As illustrated in FIG. 7, the recipe is determined in advance for each lot information and for each process. For example, the recipe is determined for each process (process 1 to process v) for each type information (type 1 to type u) as lot information. When the received lot information indicates the product type 1, the recipe selection unit 406 of the group management program 40 selects the recipe corresponding to the process 1 to the process v of the product type 1, that is, the recipe 1 to the recipe v and selects the recipe.

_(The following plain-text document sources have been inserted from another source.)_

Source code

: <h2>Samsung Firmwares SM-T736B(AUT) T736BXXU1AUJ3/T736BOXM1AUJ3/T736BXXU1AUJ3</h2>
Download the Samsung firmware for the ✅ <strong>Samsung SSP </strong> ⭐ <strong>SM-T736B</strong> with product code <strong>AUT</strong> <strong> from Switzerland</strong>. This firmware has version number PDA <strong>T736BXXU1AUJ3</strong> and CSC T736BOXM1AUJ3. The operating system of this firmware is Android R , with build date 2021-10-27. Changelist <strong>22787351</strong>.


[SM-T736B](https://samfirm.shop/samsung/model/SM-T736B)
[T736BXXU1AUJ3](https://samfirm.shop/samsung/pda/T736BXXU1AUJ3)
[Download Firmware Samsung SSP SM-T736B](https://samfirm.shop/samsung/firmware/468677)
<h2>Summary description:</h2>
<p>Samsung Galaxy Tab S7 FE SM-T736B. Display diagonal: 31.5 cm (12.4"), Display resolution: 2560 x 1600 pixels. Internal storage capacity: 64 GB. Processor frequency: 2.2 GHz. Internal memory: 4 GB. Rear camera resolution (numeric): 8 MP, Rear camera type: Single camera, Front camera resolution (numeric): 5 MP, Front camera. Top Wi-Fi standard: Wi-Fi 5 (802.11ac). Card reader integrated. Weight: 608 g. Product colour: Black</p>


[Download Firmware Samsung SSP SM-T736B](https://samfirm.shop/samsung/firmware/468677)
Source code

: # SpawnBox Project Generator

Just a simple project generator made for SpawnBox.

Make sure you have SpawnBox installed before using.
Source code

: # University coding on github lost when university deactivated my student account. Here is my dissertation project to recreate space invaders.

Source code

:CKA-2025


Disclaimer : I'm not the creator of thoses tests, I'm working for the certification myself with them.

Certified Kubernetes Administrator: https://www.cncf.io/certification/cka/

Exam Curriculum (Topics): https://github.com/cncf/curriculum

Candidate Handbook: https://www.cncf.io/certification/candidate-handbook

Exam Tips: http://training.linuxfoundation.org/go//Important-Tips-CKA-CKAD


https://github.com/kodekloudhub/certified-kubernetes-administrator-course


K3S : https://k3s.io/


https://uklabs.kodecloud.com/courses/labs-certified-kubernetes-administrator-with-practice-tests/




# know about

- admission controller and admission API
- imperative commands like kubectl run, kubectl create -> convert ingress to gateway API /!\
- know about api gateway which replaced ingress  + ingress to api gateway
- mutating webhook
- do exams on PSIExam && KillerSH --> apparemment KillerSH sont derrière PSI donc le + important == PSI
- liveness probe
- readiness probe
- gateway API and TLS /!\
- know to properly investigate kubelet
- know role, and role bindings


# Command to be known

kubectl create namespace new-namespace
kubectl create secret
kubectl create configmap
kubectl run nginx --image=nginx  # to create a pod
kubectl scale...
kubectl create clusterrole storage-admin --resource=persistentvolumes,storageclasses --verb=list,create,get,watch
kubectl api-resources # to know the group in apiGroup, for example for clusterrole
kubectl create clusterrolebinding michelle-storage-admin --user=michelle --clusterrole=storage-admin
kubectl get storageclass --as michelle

Output to the transmission unit 410. In the recipe determination matrix, the recipe may be registered with the name of the recipe, or may be registered with an identifier (for example, a character string made up of alphanumeric symbols) that uniquely identifies the recipe.

Next, control processing of the substrate processing system 1 according to the embodiment of the present invention will be described.
FIG. 8 is a flowchart showing the recipe selection process (S10) by the group management program 40 operating on the group management apparatus 20.
As shown in FIG. 8, in step 100 (S100), the lot information receiving unit 404 of the group management program 40 receives the lot information read and transmitted by the lot information transmitting device 50.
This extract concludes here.